[Opening Source material section]

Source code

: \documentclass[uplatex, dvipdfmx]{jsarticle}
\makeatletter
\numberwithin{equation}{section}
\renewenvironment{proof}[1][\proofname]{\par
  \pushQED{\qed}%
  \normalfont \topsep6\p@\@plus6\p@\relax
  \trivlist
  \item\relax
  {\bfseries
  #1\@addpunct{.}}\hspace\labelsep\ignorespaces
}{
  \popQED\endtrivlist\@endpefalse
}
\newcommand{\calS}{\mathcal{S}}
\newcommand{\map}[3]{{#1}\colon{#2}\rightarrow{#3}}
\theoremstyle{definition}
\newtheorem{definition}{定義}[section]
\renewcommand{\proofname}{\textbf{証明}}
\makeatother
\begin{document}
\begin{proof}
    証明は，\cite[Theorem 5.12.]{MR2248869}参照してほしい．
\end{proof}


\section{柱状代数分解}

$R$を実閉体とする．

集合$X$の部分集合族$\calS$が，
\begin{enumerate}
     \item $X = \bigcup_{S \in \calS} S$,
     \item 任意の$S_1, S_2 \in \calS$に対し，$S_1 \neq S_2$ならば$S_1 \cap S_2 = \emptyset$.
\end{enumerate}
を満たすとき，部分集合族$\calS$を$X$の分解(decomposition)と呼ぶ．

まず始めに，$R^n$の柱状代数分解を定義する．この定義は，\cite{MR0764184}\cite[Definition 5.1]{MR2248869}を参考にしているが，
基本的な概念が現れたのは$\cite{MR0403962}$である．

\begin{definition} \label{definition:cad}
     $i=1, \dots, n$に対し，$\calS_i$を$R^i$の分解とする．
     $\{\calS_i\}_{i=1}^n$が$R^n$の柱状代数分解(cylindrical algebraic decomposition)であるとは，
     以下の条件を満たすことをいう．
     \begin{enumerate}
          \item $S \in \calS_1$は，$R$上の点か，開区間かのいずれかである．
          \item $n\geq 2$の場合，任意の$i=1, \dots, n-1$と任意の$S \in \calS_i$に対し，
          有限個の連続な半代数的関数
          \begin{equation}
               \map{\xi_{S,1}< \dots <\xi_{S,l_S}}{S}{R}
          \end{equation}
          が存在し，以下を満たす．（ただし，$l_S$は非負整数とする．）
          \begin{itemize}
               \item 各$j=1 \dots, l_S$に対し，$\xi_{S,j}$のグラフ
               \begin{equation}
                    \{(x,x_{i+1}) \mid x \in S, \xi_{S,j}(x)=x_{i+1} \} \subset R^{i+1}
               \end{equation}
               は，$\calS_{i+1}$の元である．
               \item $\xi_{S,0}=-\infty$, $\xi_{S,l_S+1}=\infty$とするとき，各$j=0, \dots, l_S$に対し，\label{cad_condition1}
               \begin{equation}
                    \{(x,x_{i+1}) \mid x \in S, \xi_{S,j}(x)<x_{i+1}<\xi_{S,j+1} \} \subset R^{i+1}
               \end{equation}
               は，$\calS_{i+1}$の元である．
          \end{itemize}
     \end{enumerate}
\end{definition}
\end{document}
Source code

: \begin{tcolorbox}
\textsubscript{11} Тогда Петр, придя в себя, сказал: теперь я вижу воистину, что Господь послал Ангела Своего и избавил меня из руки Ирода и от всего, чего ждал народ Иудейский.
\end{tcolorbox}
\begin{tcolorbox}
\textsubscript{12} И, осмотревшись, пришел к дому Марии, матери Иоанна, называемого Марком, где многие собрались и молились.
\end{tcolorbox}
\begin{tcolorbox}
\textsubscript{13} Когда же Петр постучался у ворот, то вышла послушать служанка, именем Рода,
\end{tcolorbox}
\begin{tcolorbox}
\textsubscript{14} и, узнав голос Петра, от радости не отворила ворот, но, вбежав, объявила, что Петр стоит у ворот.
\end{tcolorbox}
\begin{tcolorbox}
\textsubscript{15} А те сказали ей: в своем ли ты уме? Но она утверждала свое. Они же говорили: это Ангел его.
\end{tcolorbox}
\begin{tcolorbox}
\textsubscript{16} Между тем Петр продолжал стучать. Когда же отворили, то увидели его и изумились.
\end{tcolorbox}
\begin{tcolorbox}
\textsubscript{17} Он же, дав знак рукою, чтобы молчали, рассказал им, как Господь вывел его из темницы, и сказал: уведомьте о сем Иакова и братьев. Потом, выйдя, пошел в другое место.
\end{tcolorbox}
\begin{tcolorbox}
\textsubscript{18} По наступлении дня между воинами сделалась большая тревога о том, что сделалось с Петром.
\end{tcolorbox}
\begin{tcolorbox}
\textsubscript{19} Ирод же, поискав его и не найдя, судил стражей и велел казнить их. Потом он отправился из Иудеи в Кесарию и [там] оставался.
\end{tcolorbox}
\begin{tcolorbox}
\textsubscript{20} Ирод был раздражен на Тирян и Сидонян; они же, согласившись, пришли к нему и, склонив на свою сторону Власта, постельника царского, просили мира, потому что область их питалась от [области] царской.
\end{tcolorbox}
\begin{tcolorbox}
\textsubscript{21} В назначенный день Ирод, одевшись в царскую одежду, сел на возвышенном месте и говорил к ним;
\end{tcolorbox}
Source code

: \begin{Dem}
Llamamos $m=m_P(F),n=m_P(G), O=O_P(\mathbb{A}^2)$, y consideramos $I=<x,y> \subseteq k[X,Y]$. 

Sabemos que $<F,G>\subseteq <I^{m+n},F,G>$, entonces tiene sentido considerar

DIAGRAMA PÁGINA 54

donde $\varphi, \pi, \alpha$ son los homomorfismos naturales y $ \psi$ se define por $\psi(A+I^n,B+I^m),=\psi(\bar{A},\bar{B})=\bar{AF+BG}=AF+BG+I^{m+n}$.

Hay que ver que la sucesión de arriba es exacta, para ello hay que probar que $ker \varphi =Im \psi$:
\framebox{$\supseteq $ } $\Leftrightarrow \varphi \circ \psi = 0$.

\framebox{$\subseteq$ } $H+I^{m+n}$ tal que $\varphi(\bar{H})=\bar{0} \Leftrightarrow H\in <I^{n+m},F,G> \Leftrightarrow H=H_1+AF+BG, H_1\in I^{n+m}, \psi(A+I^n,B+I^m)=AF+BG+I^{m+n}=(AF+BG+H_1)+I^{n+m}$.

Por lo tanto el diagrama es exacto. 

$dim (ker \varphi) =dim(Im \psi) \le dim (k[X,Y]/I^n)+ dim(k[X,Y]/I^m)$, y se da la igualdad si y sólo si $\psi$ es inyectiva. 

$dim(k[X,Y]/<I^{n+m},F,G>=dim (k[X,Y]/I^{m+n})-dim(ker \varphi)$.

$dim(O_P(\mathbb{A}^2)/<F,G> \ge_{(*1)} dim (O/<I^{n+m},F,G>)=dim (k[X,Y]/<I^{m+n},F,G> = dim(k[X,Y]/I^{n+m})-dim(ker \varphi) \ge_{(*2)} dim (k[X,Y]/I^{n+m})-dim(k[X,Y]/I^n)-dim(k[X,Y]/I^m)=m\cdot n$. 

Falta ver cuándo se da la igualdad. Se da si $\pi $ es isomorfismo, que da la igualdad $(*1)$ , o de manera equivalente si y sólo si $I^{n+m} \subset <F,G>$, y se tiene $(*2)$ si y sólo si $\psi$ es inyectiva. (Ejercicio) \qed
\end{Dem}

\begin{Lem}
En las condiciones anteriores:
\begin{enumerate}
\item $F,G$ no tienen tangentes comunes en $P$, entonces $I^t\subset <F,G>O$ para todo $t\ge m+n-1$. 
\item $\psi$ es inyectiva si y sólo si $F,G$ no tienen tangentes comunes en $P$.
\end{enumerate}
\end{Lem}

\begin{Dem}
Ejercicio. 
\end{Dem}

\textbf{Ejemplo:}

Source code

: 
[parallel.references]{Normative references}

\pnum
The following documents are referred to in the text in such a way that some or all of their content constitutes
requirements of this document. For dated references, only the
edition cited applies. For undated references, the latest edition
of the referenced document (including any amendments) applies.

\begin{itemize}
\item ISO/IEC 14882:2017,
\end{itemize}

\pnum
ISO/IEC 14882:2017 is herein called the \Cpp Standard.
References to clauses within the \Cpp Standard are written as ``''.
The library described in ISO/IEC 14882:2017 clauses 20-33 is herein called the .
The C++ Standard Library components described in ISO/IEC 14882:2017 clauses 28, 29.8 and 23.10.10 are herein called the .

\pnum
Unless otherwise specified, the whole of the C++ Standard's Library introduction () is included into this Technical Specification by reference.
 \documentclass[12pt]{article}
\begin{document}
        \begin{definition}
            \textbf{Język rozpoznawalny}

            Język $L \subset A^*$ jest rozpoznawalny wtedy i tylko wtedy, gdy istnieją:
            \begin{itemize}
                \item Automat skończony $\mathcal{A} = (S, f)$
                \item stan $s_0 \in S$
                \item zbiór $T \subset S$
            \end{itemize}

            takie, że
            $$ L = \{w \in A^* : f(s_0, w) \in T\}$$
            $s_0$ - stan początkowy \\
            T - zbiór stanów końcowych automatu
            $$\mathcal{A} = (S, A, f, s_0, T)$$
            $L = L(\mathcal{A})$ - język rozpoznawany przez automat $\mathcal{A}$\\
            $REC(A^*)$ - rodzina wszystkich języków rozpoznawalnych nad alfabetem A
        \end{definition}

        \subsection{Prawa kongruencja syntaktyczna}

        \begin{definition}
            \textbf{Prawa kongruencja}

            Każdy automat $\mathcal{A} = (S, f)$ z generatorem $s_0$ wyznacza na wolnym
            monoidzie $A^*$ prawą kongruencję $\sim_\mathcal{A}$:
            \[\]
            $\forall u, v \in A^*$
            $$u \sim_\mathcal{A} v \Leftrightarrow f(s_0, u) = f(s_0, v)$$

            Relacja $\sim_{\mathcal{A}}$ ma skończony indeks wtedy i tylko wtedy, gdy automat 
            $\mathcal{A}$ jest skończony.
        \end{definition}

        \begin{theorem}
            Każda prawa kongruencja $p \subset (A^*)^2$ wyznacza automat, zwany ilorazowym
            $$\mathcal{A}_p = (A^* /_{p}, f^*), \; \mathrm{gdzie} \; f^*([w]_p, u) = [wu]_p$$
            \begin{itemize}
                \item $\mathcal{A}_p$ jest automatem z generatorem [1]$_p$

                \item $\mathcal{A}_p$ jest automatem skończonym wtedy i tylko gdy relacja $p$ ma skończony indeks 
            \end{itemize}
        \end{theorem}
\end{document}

[Closing Source material section]

■ **What you should do**:
Your answer should be the exact lines above from the one with "Język $L \subset" through the one with "- język rozpoznawany", both included, and nothing besides.

■ **Answer box**:
            Język $L \subset A^*$ jest rozpoznawalny wtedy i tylko wtedy, gdy istnieją:
            \begin{itemize}
                \item Automat skończony $\mathcal{A} = (S, f)$
                \item stan $s_0 \in S$
                \item zbiór $T \subset S$
            \end{itemize}

            takie, że
            $$ L = \{w \in A^* : f(s_0, w) \in T\}$$
            $s_0$ - stan początkowy \\
            T - zbiór stanów końcowych automatu
            $$\mathcal{A} = (S, A, f, s_0, T)$$
            $L = L(\mathcal{A})$ - język rozpoznawany przez automat $\mathcal{A}$\\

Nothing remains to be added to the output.